## Your assignment
Only these lines of the data below are wanted: the one with "### Pressure field", the one with "### Velocity probes", and any lines between them, each repeated exactly.

## Material supplied
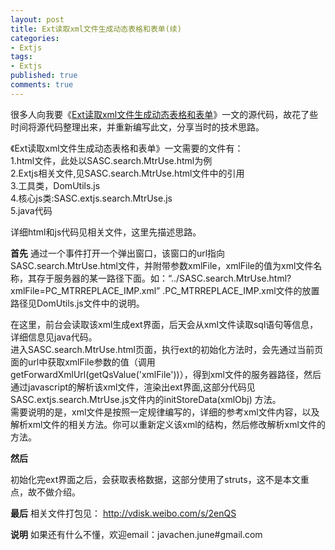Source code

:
 ```yaml
---
layout: post
title: Ext读取xml文件生成动态表格和表单(续)
categories:
- Extjs
tags:
- Extjs
published: true
comments: true
---
```

<p>很多人向我要《<a href="http://blog.javachen.com/2009/10/ext_readxml_in_bjsasc_wuzi" target="_blank">Ext读取xml文件生成动态表格和表单</a>》一文的源代码，故花了些时间将源代码整理出来，并重新编写此文，分享当时的技术思路。</p>

<p>《Ext读取xml文件生成动态表格和表单》一文需要的文件有：<br />
1.html文件，此处以SASC.search.MtrUse.html为例<br />
2.Extjs相关文件,见SASC.search.MtrUse.html文件中的引用<br />
3.工具类，DomUtils.js<br />
4.核心js类:SASC.extjs.search.MtrUse.js<br />
5.java代码</p>

<p>详细html和js代码见相关文件，这里先描述思路。</p>

<p><strong>首先</strong>
通过一个事件打开一个弹出窗口，该窗口的url指向SASC.search.MtrUse.html文件，并附带参数xmlFile，xmlFile的值为xml文件名称，其存于服务器的某一路径下面。如：“../SASC.search.MtrUse.html?xmlFile=PC_MTRREPLACE_IMP.xml” .PC_MTRREPLACE_IMP.xml文件的放置路径见DomUtils.js文件中的说明。</p>

<p>在这里，前台会读取该xml生成ext界面，后天会从xml文件读取sql语句等信息，详细信息见java代码。<br />
进入SASC.search.MtrUse.html页面，执行ext的初始化方法时，会先通过当前页面的url中获取xmlFile参数的值（调用getForwardXmlUrl(getQsValue('xmlFile'))），得到xml文件的服务器路径，然后通过javascript的解析该xml文件，渲染出ext界面,这部分代码见SASC.extjs.search.MtrUse.js文件内的initStoreData(xmlObj) 方法。<br />
需要说明的是，xml文件是按照一定规律编写的，详细的参考xml文件内容，以及解析xml文件的相关方法。你可以重新定义该xml的结构，然后修改解析xml文件的方法。</p>

<p><strong>然后</strong></p>

<p>初始化完ext界面之后，会获取表格数据，这部分使用了struts，这不是本文重点，故不做介绍。</p>

<p><strong>最后</strong>
相关文件打包见：
<a href="http://vdisk.weibo.com/s/2enQS" target="_blank">http://vdisk.weibo.com/s/2enQS</a></p>

<p><strong>说明</strong>
如果还有什么不懂，欢迎email：javachen.june#gmail.com</p>

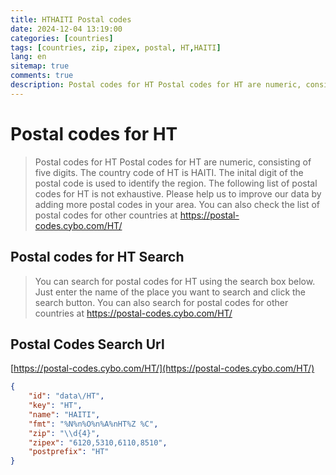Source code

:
 ```yaml
---
title: HTHAITI Postal codes 
date: 2024-12-04 13:19:00
categories: [countries]
tags: [countries, zip, zipex, postal, HT,HAITI]
lang: en
sitemap: true
comments: true
description: Postal codes for HT Postal codes for HT are numeric, consisting of five digits. The country code of HT is HAITI. The inital digit of the postal code is used to identify the region. The following list of postal codes for HT is not exhaustive. Please help us to improve our data by adding more postal codes in your area. You can also check the list of postal codes for other countries at https://postal-codes.cybo.com/HT/
---
```


# Postal codes for HT
> Postal codes for HT Postal codes for HT are numeric, consisting of five digits. The country code of HT is HAITI. The inital digit of the postal code is used to identify the region. The following list of postal codes for HT is not exhaustive. Please help us to improve our data by adding more postal codes in your area. You can also check the list of postal codes for other countries at https://postal-codes.cybo.com/HT/

## Postal codes for HT Search 
> You can search for postal codes for HT using the search box below. Just enter the name of the place you want to search and click the search button. You can also search for postal codes for other countries at https://postal-codes.cybo.com/HT/

## Postal Codes Search Url

[https://postal-codes.cybo.com/HT/](https://postal-codes.cybo.com/HT/)
```json
{
    "id": "data\/HT",
    "key": "HT",
    "name": "HAITI",
    "fmt": "%N%n%O%n%A%nHT%Z %C",
    "zip": "\\d{4}",
    "zipex": "6120,5310,6110,8510",
    "postprefix": "HT"
}
```
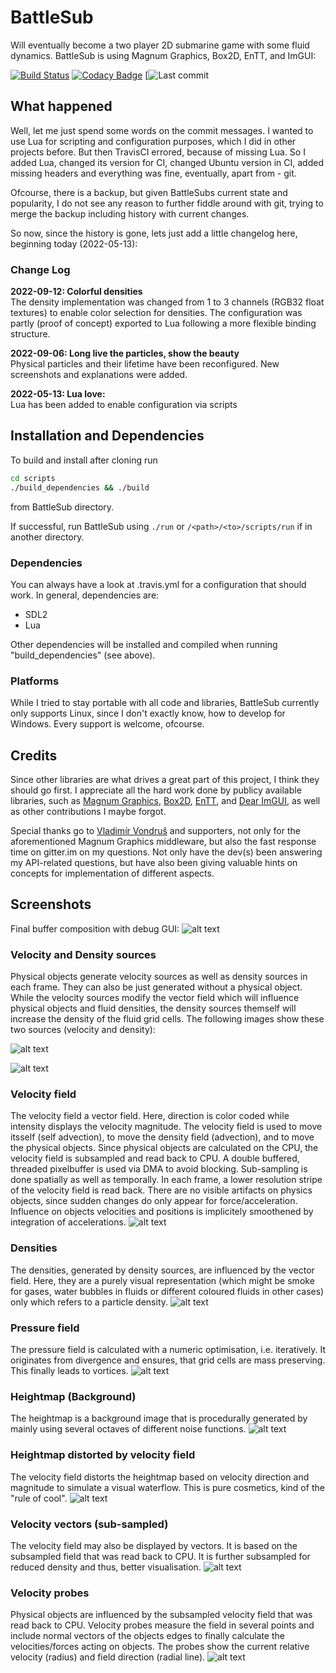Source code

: # BattleSub
Will eventually become a two player 2D submarine game with some fluid dynamics.
BattleSub is using Magnum Graphics, Box2D, EnTT, and ImGUI:

[![Build Status](https://travis-ci.com/bfeldpw/battlesub.svg?branch=master)](https://travis-ci.com/bfeldpw/battlesub)
[![Codacy Badge](https://app.codacy.com/project/badge/Grade/5aa2f9b18121497cbe9ec07c610a08bd)](https://www.codacy.com/gh/bfeldpw/battlesub/dashboard?utm_source=github.com&amp;utm_medium=referral&amp;utm_content=bfeldpw/battlesub&amp;utm_campaign=Badge_Grade)
[![Last commit](https://img.shields.io/github/last-commit/bfeldpw/battlesub)

## What happened
Well, let me just spend some words on the commit messages. I wanted to use Lua for scripting and configuration purposes, which I did in other projects before. But then TravisCI errored, because of missing Lua. So I added Lua, changed its version for CI, changed Ubuntu version in CI, added missing headers and everything was fine, eventually, apart from - git.

Ofcourse, there is a backup, but given BattleSubs current state and popularity, I do not see any reason to further fiddle around with git, trying to merge the backup including history with current changes.

So now, since the history is gone, lets just add a little changelog here, beginning today (2022-05-13):

### Change Log

**2022-09-12: Colorful densities**\
The density implementation was changed from 1 to 3 channels (RGB32 float textures) to enable color selection for densities. The configuration was partly (proof of concept) exported to Lua following a more flexible binding structure.

**2022-09-06: Long live the particles, show the beauty**\
Physical particles and their lifetime have been reconfigured. New screenshots and explanations were added.

**2022-05-13: Lua love:**\
Lua has been added to enable configuration via scripts

## Installation and Dependencies

To build and install after cloning run
```bash
cd scripts
./build_dependencies && ./build
```
from BattleSub directory.

If successful, run BattleSub using `./run` or `/<path>/<to>/scripts/run` if in another directory.

### Dependencies

You can always have a look at .travis.yml for a configuration that should work. In general, dependencies are:
* SDL2
* Lua

Other dependencies will be installed and compiled when running "build_dependencies" (see above).

### Platforms

While I tried to stay portable with all code and libraries, BattleSub currently only supports Linux, since I don't exactly know, how to develop for Windows. Every support is welcome, ofcourse.

## Credits

Since other libraries are what drives a great part of this project, I think they should go first. I appreciate all the hard work done by publicy available libraries, such as [Magnum Graphics](https://github.com/mosra/magnum),  [Box2D](https://github.com/erincatto/box2d), [EnTT](https://github.com/skypjack/entt), and [Dear ImGUI](https://github.com/ocornut/imgui), as well as other contributions I maybe forgot. 

Special thanks go to [Vladimír Vondruš](https://github.com/mosra) and supporters, not only for the aforementioned Magnum Graphics middleware, but also the fast response time on gitter.im on my questions. Not only have the dev(s) been answering my API-related questions, but have also been giving valuable hints on concepts for implementation of different aspects. 

## Screenshots

Final buffer composition with debug GUI:
![alt text](screenshots/Scene_dbg.png?raw=true)

### Velocity and Density sources
Physical objects generate velocity sources as well as density sources in each frame. They can also be just generated without a physical object. While the velocity sources modify the vector field which will influence physical objects and fluid densities, the density sources themself will increase the density of the fluid grid cells. The following images show these two sources (velocity and density):

![alt text](screenshots/Velocity_sources.png?raw=true)

![alt text](screenshots/Density_sources.png?raw=true)

### Velocity field
The velocity field a vector field. Here, direction is color coded while intensity displays the velocity magnitude. The velocity field is used to move itsself (self advection), to move the density field (advection), and to move the physical objects. Since physical objects are calculated on the CPU, the velocity field is subsampled and read back to CPU. A double buffered, threaded pixelbuffer is used via DMA to avoid blocking. Sub-sampling is done spatially as well as temporally. In each frame, a lower resolution stripe of the velocity field is read back. There are no visible artifacts on physics objects, since sudden changes do only appear for force/acceleration. Influence on objects velocities and positions is implicitely smoothened by integration of accelerations.
![alt text](screenshots/Velocities.png?raw=true)

### Densities
The densities, generated by density sources, are influenced by the vector field. Here, they are a purely visual representation (which might be smoke for gases, water bubbles in fluids or different coloured fluids in other cases) only which refers to a particle density.
![alt text](screenshots/Densities.png?raw=true)

### Pressure field
The pressure field is calculated with a numeric optimisation, i.e. iteratively. It originates from divergence and ensures, that grid cells are mass preserving. This finally leads to vortices.
![alt text](screenshots/Pressures.png?raw=true)
### Heightmap (Background)
The heightmap is a background image that is procedurally generated by mainly using several octaves of different noise functions.
![alt text](screenshots/Background.png?raw=true)
### Heightmap distorted by velocity field
The velocity field distorts the heightmap based on velocity direction and magnitude to simulate a visual waterflow. This is pure cosmetics, kind of the "rule of cool".
![alt text](screenshots/Background_distorted.png?raw=true)
### Velocity vectors (sub-sampled)
The velocity field may also be displayed by vectors. It is based on the subsampled field that was read back to CPU. It is further subsampled for reduced density and thus, better visualisation.
![alt text](screenshots/Scene_v_vecs.png?raw=true)
### Velocity probes
Physical objects are influenced by the subsampled velocity field that was read back to CPU. Velocity probes measure the field in several points and include normal vectors of the objects edges to finally calculate the velocities/forces acting on objects. The probes show the current relative velocity (radius) and field direction (radial line).
![alt text](screenshots/Scene_v_probes.png?raw=true)

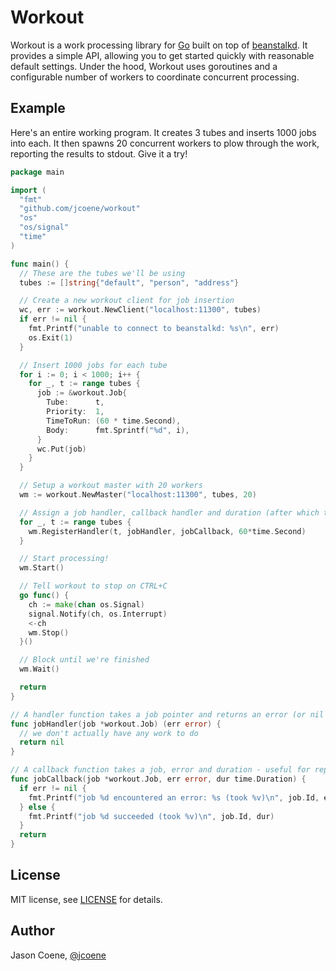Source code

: # Workout

Workout is a work processing library for [Go](http://golang.org) built on top of [beanstalkd](http://kr.github.io/beanstalkd). It provides a simple API, allowing you to get started quickly with reasonable default settings. Under the hood, Workout uses goroutines and a configurable number of workers to coordinate concurrent processing.

## Example

Here's an entire working program. It creates 3 tubes and inserts 1000 jobs into each. It then spawns 20 concurrent workers to plow through the work, reporting the results to stdout. Give it a try!

```go
package main

import (
  "fmt"
  "github.com/jcoene/workout"
  "os"
  "os/signal"
  "time"
)

func main() {
  // These are the tubes we'll be using
  tubes := []string{"default", "person", "address"}

  // Create a new workout client for job insertion
  wc, err := workout.NewClient("localhost:11300", tubes)
  if err != nil {
    fmt.Printf("unable to connect to beanstalkd: %s\n", err)
    os.Exit(1)
  }

  // Insert 1000 jobs for each tube
  for i := 0; i < 1000; i++ {
    for _, t := range tubes {
      job := &workout.Job{
        Tube:      t,
        Priority:  1,
        TimeToRun: (60 * time.Second),
        Body:      fmt.Sprintf("%d", i),
      }
      wc.Put(job)
    }
  }

  // Setup a workout master with 20 workers
  wm := workout.NewMaster("localhost:11300", tubes, 20)

  // Assign a job handler, callback handler and duration (after which the handler is abandoned and we return an error) for each job.
  for _, t := range tubes {
    wm.RegisterHandler(t, jobHandler, jobCallback, 60*time.Second)
  }

  // Start processing!
  wm.Start()

  // Tell workout to stop on CTRL+C
  go func() {
    ch := make(chan os.Signal)
    signal.Notify(ch, os.Interrupt)
    <-ch
    wm.Stop()
  }()

  // Block until we're finished
  wm.Wait()

  return
}

// A handler function takes a job pointer and returns an error (or nil on success)
func jobHandler(job *workout.Job) (err error) {
  // we don't actually have any work to do
  return nil
}

// A callback function takes a job, error and duration - useful for reporting
func jobCallback(job *workout.Job, err error, dur time.Duration) {
  if err != nil {
    fmt.Printf("job %d encountered an error: %s (took %v)\n", job.Id, err, dur)
  } else {
    fmt.Printf("job %d succeeded (took %v)\n", job.Id, dur)
  }
  return
}
```

## License

MIT license, see [LICENSE](https://github.com/jcoene/workout/blob/master/LICENSE) for details.


## Author

Jason Coene, [@jcoene](https://twitter.com/jcoene)
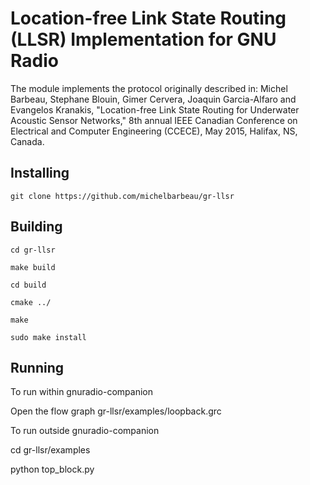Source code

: # Location-free Link State Routing (LLSR) Implementation for GNU Radio

The module implements the protocol originally described in:
Michel Barbeau, Stephane Blouin, Gimer Cervera, Joaquin Garcia-Alfaro
and Evangelos Kranakis, "Location-free Link State Routing for Underwater
Acoustic Sensor Networks," 8th annual IEEE Canadian Conference on 
Electrical and Computer Engineering (CCECE), May 2015, Halifax, NS, 
Canada. 

## Installing 

`git clone https://github.com/michelbarbeau/gr-llsr`

## Building


```
cd gr-llsr

make build

cd build 

cmake ../

make

sudo make install

```

## Running

To run within gnuradio-companion

Open the flow graph  gr-llsr/examples/loopback.grc

To run outside gnuradio-companion

cd gr-llsr/examples

python top_block.py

## Result
### Pressure field
The pressure field is calculated with a numeric optimisation, i.e. iteratively. It originates from divergence and ensures, that grid cells are mass preserving. This finally leads to vortices.
![alt text](screenshots/Pressures.png?raw=true)
### Heightmap (Background)
The heightmap is a background image that is procedurally generated by mainly using several octaves of different noise functions.
![alt text](screenshots/Background.png?raw=true)
### Heightmap distorted by velocity field
The velocity field distorts the heightmap based on velocity direction and magnitude to simulate a visual waterflow. This is pure cosmetics, kind of the "rule of cool".
![alt text](screenshots/Background_distorted.png?raw=true)
### Velocity vectors (sub-sampled)
The velocity field may also be displayed by vectors. It is based on the subsampled field that was read back to CPU. It is further subsampled for reduced density and thus, better visualisation.
![alt text](screenshots/Scene_v_vecs.png?raw=true)
### Velocity probes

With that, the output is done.